ASSIGNMENT: Omit the pictures and return every entry exactly as written.

RECORDS FOR THIS EXERCISE:

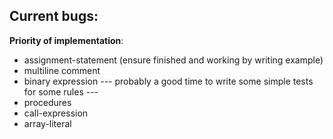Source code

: 
**Current bugs**:
-

**Priority of implementation**:
- assignment-statement (ensure finished and working by writing example)
- multiline comment
- binary expression
--- probably a good time to write some simple tests for some rules ---
- procedures
- call-expression
- array-literal
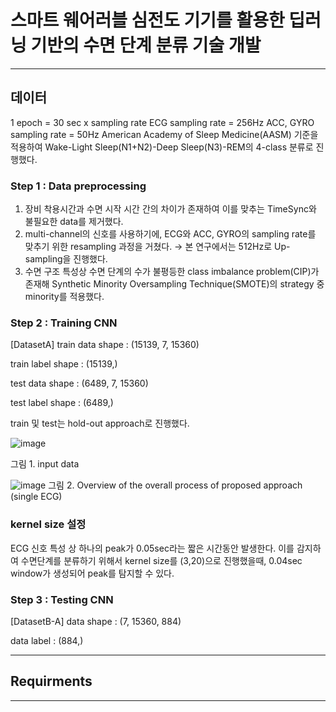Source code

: # 스마트 웨어러블 심전도 기기를 활용한 딥러닝 기반의 수면 단계 분류 기술 개발 

---
## 데이터

1 epoch = 30 sec x sampling rate
ECG sampling rate = 256Hz
ACC, GYRO sampling rate = 50Hz
American Academy of Sleep Medicine(AASM) 기준을 적용하여 Wake-Light Sleep(N1+N2)-Deep Sleep(N3)-REM의 4-class 분류로 진행했다.

### Step 1 : Data preprocessing

1) 장비 착용시간과 수면 시작 시간 간의 차이가 존재하여 이를 맞추는 TimeSync와 불필요한 data를 제거했다. 
2) multi-channel의 신호를 사용하기에, ECG와 ACC, GYRO의 sampling rate를 맞추기 위한 resampling 과정을 거쳤다. → 본 연구에서는 512Hz로 Up-sampling을 진행했다.
3) 수면 구조 특성상 수면 단계의 수가 불평등한 class imbalance problem(CIP)가 존재해 Synthetic Minority Oversampling Technique(SMOTE)의 strategy 중 minority를 적용했다.

### Step 2 : Training CNN
[DatasetA]
train data shape : (15139, 7, 15360)


train label shape : (15139,)


test data shape : (6489, 7, 15360)


test label shape : (6489,)



train 및 test는 hold-out approach로 진행했다. 


![image](https://github.com/raynyday/desktop-tutorial/assets/133008226/b9df08b9-26d5-4a46-8ab6-428b9fad7ac8)


그림 1. input data


![image](https://github.com/raynyday/desktop-tutorial/assets/133008226/6ddd422b-aa3e-4edd-8a28-26509b591c25)
그림 2. Overview of the overall process of proposed approach (single ECG)

### kernel size 설정
ECG 신호 특성 상 하나의 peak가 0.05sec라는 짧은 시간동안 발생한다. 이를 감지하여 수면단계를 분류하기 위해서 kernel size를 (3,20)으로 진행했을때, 0.04sec window가 생성되어 peak를 탐지할 수 있다. 


### Step 3 : Testing CNN
[DatasetB-A]
data shape : (7, 15360, 884)


data label : (884,)


---
## Requirments


---

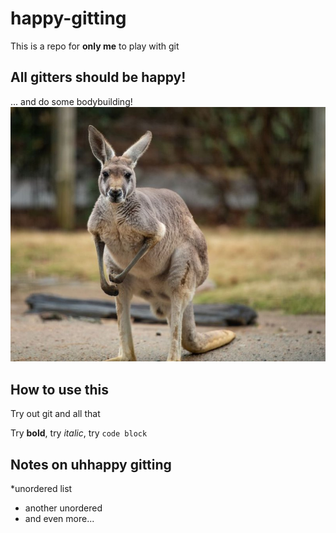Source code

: # happy-gitting
This is a repo for **only me** to play with git
## All gitters should be **happy!**

... and do some bodybuilding!
![kangaroo w/football](new_kangaroo.jpg)
## How to use this

Try out git and all that

Try **bold**, try _italic_, try `code block`

## Notes on uhhappy gitting

*unordered list
- another unordered
- and even more...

ANSWER SPACE:
Source code

: 
**Current bugs**:
-

**Priority of implementation**:
- assignment-statement (ensure finished and working by writing example)
- multiline comment
- binary expression
--- probably a good time to write some simple tests for some rules ---
- procedures
- call-expression
- array-literal
Source code

: # 스마트 웨어러블 심전도 기기를 활용한 딥러닝 기반의 수면 단계 분류 기술 개발 

---
## 데이터

1 epoch = 30 sec x sampling rate
ECG sampling rate = 256Hz
ACC, GYRO sampling rate = 50Hz
American Academy of Sleep Medicine(AASM) 기준을 적용하여 Wake-Light Sleep(N1+N2)-Deep Sleep(N3)-REM의 4-class 분류로 진행했다.

### Step 1 : Data preprocessing

1) 장비 착용시간과 수면 시작 시간 간의 차이가 존재하여 이를 맞추는 TimeSync와 불필요한 data를 제거했다. 
2) multi-channel의 신호를 사용하기에, ECG와 ACC, GYRO의 sampling rate를 맞추기 위한 resampling 과정을 거쳤다. → 본 연구에서는 512Hz로 Up-sampling을 진행했다.
3) 수면 구조 특성상 수면 단계의 수가 불평등한 class imbalance problem(CIP)가 존재해 Synthetic Minority Oversampling Technique(SMOTE)의 strategy 중 minority를 적용했다.

### Step 2 : Training CNN
[DatasetA]
train data shape : (15139, 7, 15360)


train label shape : (15139,)


test data shape : (6489, 7, 15360)


test label shape : (6489,)



train 및 test는 hold-out approach로 진행했다. 


![image](https://github.com/raynyday/desktop-tutorial/assets/133008226/b9df08b9-26d5-4a46-8ab6-428b9fad7ac8)


그림 1. input data


![image](https://github.com/raynyday/desktop-tutorial/assets/133008226/6ddd422b-aa3e-4edd-8a28-26509b591c25)
그림 2. Overview of the overall process of proposed approach (single ECG)

### kernel size 설정
ECG 신호 특성 상 하나의 peak가 0.05sec라는 짧은 시간동안 발생한다. 이를 감지하여 수면단계를 분류하기 위해서 kernel size를 (3,20)으로 진행했을때, 0.04sec window가 생성되어 peak를 탐지할 수 있다. 


### Step 3 : Testing CNN
[DatasetB-A]
data shape : (7, 15360, 884)


data label : (884,)


---
## Requirments


---

Source code

: # happy-gitting
This is a repo for **only me** to play with git
## All gitters should be **happy!**

... and do some bodybuilding!
![kangaroo w/football](new_kangaroo.jpg)
## How to use this

Try out git and all that

Try **bold**, try _italic_, try `code block`

## Notes on uhhappy gitting

*unordered list
- another unordered
- and even more...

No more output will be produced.